Be sitting when you call. I'll bet the kit is expensive.


----------



## 1fastser (Sep 30, 2002)

Thanks for the great info Lewis!

They're closed until Monday to observe Thanksgiving (imagine that).

I'm sure this will be a "one time use" tool so I can't see me spending a lot of money for it. But then again... Decisions, decisions.

Thanks again.

Jody


----------



## lshadoff (Nov 26, 2002)

Hmmm. Make your fortune renting the tool. I don't know of anyone who has one. Not even Mike Kojima. 8^)


----------



## 1fastser (Sep 30, 2002)

Believe me, I thought about that!  

I've considered taking it to a machine shop to have them do it...seems simple enough: measure this, measure that, the difference is your shim (x8), right it down, I buy it  

I'm pleased w/ my friends DSM beast completed here in Austin. I plan to check into the machine shop that was used for his car. If they want an arm then I'll probably just give Kent-Moore an arm and a leg.

Thanks again.

Jody


----------



## jbanach77 (Jun 11, 2002)

PM me and let me know just how much this tool is also, i would be interested in a purchase also cause i need to shim my stock cams in my gti-r. but when i get a beater car i am going to install my jun 280's and will need to re-shim the head again. please keep me posted!!!!!!


----------



## 1fastser (Sep 30, 2002)

Will do....Jody


----------



## 1fastser (Sep 30, 2002)

lshadoff said:


> *You can get them from Kent-Moore (P/N J39957-N Valve shim gauge plate kit). The kit comes with the plate, hold-down bolts, and dial indicator. You can order it over the phone.
> 
> Call them at 800-345-2233
> 
> Be sitting when you call. I'll bet the kit is expensive. *


Called them today and they said that P/N does not exist. The gentleman also told me that they've switched to the magnetic base dial indicators.
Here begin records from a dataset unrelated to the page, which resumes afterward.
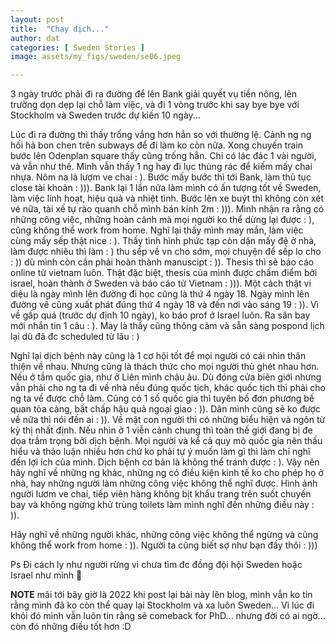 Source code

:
 ```yaml
---
layout: post
title:  "Chạy dịch..."
author: dat
categories: [ Sweden Stories ]
image: assets/my_figs/sweden/se06.jpeg

---
```


3 ngày trước phải đi ra đường để lên Bank giải quyết vụ tiền nông, lên trường dọn dẹp lại chỗ làm việc, và đi 1 vòng trước khi say bye bye với Stockholm và Sweden trước dự kiến 10 ngày...

Lúc đi ra đường thì thấy trống vắng hơn hẳn so với thường lệ. Cảnh ng ng hối hả bon chen trên subways để đi làm ko còn nữa. Xong chuyến train bước lên Odenplan square thấy cũng trống hẳn. Chỉ có lác đác 1 vài người, và vẫn như thế. Mình vẫn thấy 1 ng hay đi lục thùng rác để kiếm mấy chai nhựa. Nôm na là lượm ve chai : ). Bước mấy bước thì tới Bank, làm thủ tục close tài khoản : ))).
Bank lại 1 lần nữa làm mình có ấn tượng tốt về Sweden, làm việc linh hoạt, hiệu quả và nhiệt tình. Bước lên xe buýt thì không còn xét vé nữa, tài xế tự rào quanh chỗ mình bán kính 2m : ))). Mình nhận ra rằng có những công việc, những hoàn cảnh mà mọi người ko thể dừng lại được : ), cũng không thể work from home. Nghĩ lại thấy mình may mắn, làm việc cùng mấy sếp thật nice : ). Thấy tình hình phức tạp còn dặn mấy đệ ở nhà, làm được nhiêu thì làm : ) thu sếp về vn cho sớm, mọi chuyện để sếp lo cho : )) dù mình còn cần phải hoàn thành manuscipt : )). Thesis thì sẽ báo cáo online từ vietnam luôn. Thật đặc biệt, thesis của mình được chấm điểm bởi israel, hoàn thành ở Sweden và báo cáo từ Vietnam : ))). Một cách thật vi diệu là ngày mình lên đường đi học cũng là thứ 4 ngày 18. Ngày mình lên đường về cũng xuất phát đúng thứ 4 ngày 18 và đến nơi vào sáng 19 : )). Vì về gấp quá (trước dự định 10 ngày), ko báo prof ở Israel luôn. Ra sân bay mới nhắn tin 1 câu : ). May là thầy cũng thông cảm và sẵn sàng pospond lịch lại dù đã đc scheduled từ lâu : )

Nghĩ lại dịch bệnh này cũng là 1 cơ hội tốt để mọi người có cái nhìn thân thiện về nhau. Nhưng cũng là thách thức cho mọi người thù ghét nhau hơn. Nếu ở tầm quốc gia, như ở Liên mình châu âu. Dù đóng cửa biên giới nhưng vẫn phải cho ng ta đi về nhà nếu đúng quốc tịch, khác quốc tịch thì phải cho ng ta về được chỗ làm. Cũng có 1 số quốc gia thì tuyên bố đơn phương bế quan tỏa cảng, bất chấp hậu quả ngoại giao : )). Dân mình cũng sẽ ko được về nữa thì nói đến ai : )). Về mặt con người thì có những biểu hiện và ngôn từ kỳ thị nhất định.
Nếu nhìn ở 1 viễn cảnh chung thì toàn thế giới đang bị đe dọa trầm trọng bởi dịch bệnh. Mọi người và kể cả quy mô quốc gia nên thấu hiểu và thảo luận nhiều hơn chứ ko phải tự ý muốn làm gì thì làm chỉ nghĩ đến lợi ích của mình. Dịch bệnh cơ bản là không thể tránh được : ). Vậy nên hãy nghĩ về những ng khác, những ng có điều kiện kinh tế ko cho phép họ ở nhà, hay những người làm những công việc không thể nghĩ được. Hình ảnh người lươm ve chai, tiếp viên hàng không bịt khẩu trang trên suốt chuyến bay và không ngừng khử trùng toilets làm mình nghĩ đến những điều này : )).

Hãy nghĩ về những người khác, những công việc không thể ngừng và cũng không thể work from home : )). Người ta cũng biết sợ như bạn đấy thôi : )))

Ps Đi cách ly như người rừng vì chưa tìm đc đồng đội hội Sweden hoặc Israel như mình 🙂

__NOTE__ mãi tới bây giờ là 2022 khi post lại bài này lên blog, mình vẫn ko tin rằng mình đã ko còn thể quay lại Stockholm và xa luôn Sweden... Vì lúc đi khỏi đó mình vẫn luôn tin rằng sẽ comeback for PhD... nhưng đời có ai ngờ... còn đó những điều tốt hơn :D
Guess I'll check local machine shops now.

Thanks anyway...Jody


----------



## jbanach77 (Jun 11, 2002)

if you find anything localy let me know and i will purchase one with you. cause i know that we don't have many shops around here that deals with that sort of thing.


----------



## morepower2 (Apr 19, 2002)

jbanach77 said:


> *if you find anything localy let me know and i will purchase one with you. cause i know that we don't have many shops around here that deals with that sort of thing. *


I borrow my friends which is a dial indicator with the rod welded to a hollowed out old HLA. It proably works better than the Kent-Moor tool.

Mike


----------



## jbanach77 (Jun 11, 2002)

morepower2 said:


> *I borrow my friends which is a dial indicator with the rod welded to a hollowed out old HLA. It proably works better than the Kent-Moor tool.
> 
> Mike *


could you be more descriptive in your tool so i get the definitive shim sizes i need? what kind of tools do i need to get to get the readings i need? and how do i go about manually to get the shim size.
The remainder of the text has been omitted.